Citing state legislation that sank a multi-million dollar development and business plan rooted in the film industry, Missoula County on Thursday amended its sales agreement with Shadowcast Partners, hoping the company could move its proposed land purchase in another direction.
The deal extends the agreement’s financing contingency for one more month and stretches the closing date to early next year.
“It gives them more time to get everything in line,” said Dori Bownlow, director of economic development for the county.

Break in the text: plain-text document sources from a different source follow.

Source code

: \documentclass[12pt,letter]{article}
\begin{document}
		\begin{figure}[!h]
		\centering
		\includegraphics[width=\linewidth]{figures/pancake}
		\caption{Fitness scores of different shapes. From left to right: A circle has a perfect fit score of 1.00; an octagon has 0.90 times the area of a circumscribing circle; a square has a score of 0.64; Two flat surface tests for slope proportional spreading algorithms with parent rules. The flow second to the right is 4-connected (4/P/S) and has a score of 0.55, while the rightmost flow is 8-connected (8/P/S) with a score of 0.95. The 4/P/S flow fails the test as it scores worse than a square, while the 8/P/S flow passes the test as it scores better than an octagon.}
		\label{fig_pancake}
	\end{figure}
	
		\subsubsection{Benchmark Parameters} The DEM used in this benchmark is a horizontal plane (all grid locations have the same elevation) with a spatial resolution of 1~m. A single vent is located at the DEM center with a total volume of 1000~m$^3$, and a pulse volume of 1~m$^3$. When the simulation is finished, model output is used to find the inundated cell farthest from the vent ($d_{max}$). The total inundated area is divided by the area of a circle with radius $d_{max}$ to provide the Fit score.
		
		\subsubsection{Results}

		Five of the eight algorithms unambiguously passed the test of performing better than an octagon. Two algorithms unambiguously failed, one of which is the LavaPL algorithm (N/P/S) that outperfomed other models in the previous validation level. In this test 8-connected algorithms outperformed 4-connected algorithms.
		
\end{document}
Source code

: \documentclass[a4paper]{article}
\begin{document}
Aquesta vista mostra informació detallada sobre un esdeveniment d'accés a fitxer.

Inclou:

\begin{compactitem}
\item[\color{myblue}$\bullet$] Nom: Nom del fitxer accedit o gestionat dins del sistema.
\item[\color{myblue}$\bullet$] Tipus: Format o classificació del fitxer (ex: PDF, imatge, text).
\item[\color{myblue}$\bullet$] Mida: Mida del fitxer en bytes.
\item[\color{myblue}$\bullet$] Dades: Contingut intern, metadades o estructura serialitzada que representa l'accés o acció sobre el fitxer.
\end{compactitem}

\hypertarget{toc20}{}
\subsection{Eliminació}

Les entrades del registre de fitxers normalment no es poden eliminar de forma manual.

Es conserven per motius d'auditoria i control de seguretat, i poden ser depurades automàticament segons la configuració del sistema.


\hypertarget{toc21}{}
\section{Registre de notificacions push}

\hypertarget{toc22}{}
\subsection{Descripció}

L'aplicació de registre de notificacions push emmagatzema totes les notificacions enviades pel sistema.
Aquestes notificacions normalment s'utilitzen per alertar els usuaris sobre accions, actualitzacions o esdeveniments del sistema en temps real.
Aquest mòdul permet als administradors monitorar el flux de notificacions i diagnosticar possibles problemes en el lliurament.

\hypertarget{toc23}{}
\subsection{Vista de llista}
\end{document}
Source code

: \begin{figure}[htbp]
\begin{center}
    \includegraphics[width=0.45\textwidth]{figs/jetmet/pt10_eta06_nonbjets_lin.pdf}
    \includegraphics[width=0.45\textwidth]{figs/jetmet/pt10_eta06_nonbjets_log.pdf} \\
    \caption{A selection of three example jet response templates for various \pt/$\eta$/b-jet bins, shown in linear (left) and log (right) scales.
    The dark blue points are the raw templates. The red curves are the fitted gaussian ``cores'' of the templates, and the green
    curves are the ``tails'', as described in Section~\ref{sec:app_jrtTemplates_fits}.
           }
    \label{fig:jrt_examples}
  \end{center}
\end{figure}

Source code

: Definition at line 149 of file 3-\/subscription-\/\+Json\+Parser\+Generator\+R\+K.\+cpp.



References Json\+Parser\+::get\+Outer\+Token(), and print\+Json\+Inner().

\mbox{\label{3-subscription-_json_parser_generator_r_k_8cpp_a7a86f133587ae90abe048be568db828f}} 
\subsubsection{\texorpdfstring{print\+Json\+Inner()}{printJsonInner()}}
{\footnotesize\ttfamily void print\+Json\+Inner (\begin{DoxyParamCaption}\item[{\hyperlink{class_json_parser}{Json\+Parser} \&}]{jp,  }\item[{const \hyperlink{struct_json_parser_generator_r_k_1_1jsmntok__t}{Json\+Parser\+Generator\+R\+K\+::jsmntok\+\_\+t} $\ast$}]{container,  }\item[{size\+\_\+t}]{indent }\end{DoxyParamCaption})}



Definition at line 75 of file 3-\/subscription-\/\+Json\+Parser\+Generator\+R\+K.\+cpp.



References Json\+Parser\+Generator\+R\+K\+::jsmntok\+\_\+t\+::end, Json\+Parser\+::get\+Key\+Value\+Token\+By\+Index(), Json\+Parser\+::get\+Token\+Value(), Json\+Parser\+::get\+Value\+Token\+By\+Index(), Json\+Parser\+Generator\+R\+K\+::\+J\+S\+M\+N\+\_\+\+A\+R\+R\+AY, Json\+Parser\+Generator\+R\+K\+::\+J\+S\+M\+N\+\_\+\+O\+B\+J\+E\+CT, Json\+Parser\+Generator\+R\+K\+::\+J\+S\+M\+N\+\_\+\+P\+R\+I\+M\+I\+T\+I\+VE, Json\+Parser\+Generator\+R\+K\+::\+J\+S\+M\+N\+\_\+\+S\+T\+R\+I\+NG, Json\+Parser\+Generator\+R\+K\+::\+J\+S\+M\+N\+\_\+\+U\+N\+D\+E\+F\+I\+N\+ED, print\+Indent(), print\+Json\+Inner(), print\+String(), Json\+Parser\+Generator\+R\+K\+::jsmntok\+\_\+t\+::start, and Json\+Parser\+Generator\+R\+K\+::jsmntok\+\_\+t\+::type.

Shadowcast Partners placed a $1.5 million offer on property in the county’s economic development district near the airport, where it planned to build and operate a $20 million media hub. The business plan would have brought large and small film and television producers to the facility, boosting local spending and providing jobs.
But the deal hinged on the outcome of legislation that sought to increase the state’s film cap to around $250 million. The bill looked promising until the end, when the legislature – prompted by Gov. Greg Gianforte – set a cap of just $12 million.
The cap is primarily consumed by one or two productions, leaving little else in the hopper for other studios.
“Our governor, who is all about keeping us competitive, apparently doesn’t see the film industry as one where we should be competitive, and given the chance, closed the door on it,” said Commissioner Josh Slotnick. “To say it’s a bummer doesn’t quite get there.”
With the failure of the film cap, Shadowcast Partners pulled the plug on the Montana Media Hub, saying it was no longer viable. But the company is still interested in the county property and indicated on Thursday that it planned to move ahead with another business proposal.
“After focusing really entirely on one thing and finding out it wouldn’t work, we’ve done all we can to rapidly pivot and explore alternative opportunities that we think will fit that restrictive (county) zoning,” said Shadowcast member Adam Graham. “We think we have options and ideas and the interest from groups we believe can fit that.”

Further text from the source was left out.